*** Task material ***

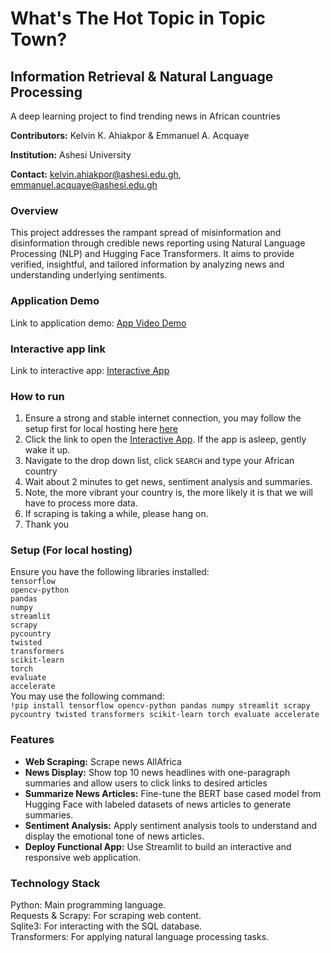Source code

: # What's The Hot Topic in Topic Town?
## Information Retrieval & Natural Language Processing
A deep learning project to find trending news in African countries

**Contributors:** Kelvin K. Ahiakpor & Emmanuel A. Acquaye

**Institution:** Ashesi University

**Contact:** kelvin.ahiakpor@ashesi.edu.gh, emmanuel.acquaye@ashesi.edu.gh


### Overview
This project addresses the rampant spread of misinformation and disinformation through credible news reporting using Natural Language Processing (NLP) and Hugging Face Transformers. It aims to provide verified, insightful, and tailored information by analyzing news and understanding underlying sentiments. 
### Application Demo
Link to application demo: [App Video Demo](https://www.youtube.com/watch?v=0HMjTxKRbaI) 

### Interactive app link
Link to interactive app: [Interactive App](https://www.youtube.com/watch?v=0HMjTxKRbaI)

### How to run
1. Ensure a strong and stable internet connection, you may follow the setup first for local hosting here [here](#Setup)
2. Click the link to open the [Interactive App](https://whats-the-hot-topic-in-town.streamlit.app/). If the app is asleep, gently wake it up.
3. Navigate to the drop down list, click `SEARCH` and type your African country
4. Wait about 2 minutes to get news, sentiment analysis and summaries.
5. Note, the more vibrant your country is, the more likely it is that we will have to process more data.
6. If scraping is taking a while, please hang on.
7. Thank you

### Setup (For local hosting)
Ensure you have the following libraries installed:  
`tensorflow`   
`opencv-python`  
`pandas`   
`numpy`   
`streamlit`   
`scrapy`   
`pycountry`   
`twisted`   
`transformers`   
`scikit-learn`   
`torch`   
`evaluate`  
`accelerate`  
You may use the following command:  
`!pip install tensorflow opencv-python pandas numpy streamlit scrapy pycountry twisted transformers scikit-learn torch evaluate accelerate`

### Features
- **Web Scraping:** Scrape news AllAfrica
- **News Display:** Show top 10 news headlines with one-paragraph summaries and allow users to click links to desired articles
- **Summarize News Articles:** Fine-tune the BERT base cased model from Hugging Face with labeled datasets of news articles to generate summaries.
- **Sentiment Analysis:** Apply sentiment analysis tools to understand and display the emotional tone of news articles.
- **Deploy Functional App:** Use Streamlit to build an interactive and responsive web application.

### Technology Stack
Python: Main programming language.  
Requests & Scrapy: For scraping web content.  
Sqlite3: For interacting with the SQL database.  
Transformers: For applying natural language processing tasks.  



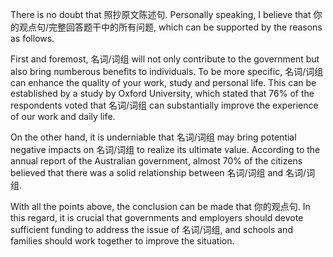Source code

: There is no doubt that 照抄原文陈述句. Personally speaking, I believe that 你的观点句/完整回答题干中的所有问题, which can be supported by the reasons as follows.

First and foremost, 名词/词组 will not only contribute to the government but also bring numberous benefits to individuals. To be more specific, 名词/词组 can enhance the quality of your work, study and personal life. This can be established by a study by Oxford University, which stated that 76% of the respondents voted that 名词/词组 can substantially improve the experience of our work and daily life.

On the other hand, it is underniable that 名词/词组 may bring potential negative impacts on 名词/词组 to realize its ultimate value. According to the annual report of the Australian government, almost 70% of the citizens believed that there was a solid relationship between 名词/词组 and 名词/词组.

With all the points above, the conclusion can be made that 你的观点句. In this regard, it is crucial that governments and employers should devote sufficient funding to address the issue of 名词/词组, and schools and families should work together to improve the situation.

*** End of Task material ***

**Exercise brief**
Above are some records. Output exactly the lines from the one that contains "Sqlite3: For interacting" to the one that contains "First and foremost, 名词/词组", keeping both, and omit the pictures.

**Finished task**
Sqlite3: For interacting with the SQL database.  
Transformers: For applying natural language processing tasks.  



Source code

: There is no doubt that 照抄原文陈述句. Personally speaking, I believe that 你的观点句/完整回答题干中的所有问题, which can be supported by the reasons as follows.

First and foremost, 名词/词组 will not only contribute to the government but also bring numberous benefits to individuals. To be more specific, 名词/词组 can enhance the quality of your work, study and personal life. This can be established by a study by Oxford University, which stated that 76% of the respondents voted that 名词/词组 can substantially improve the experience of our work and daily life.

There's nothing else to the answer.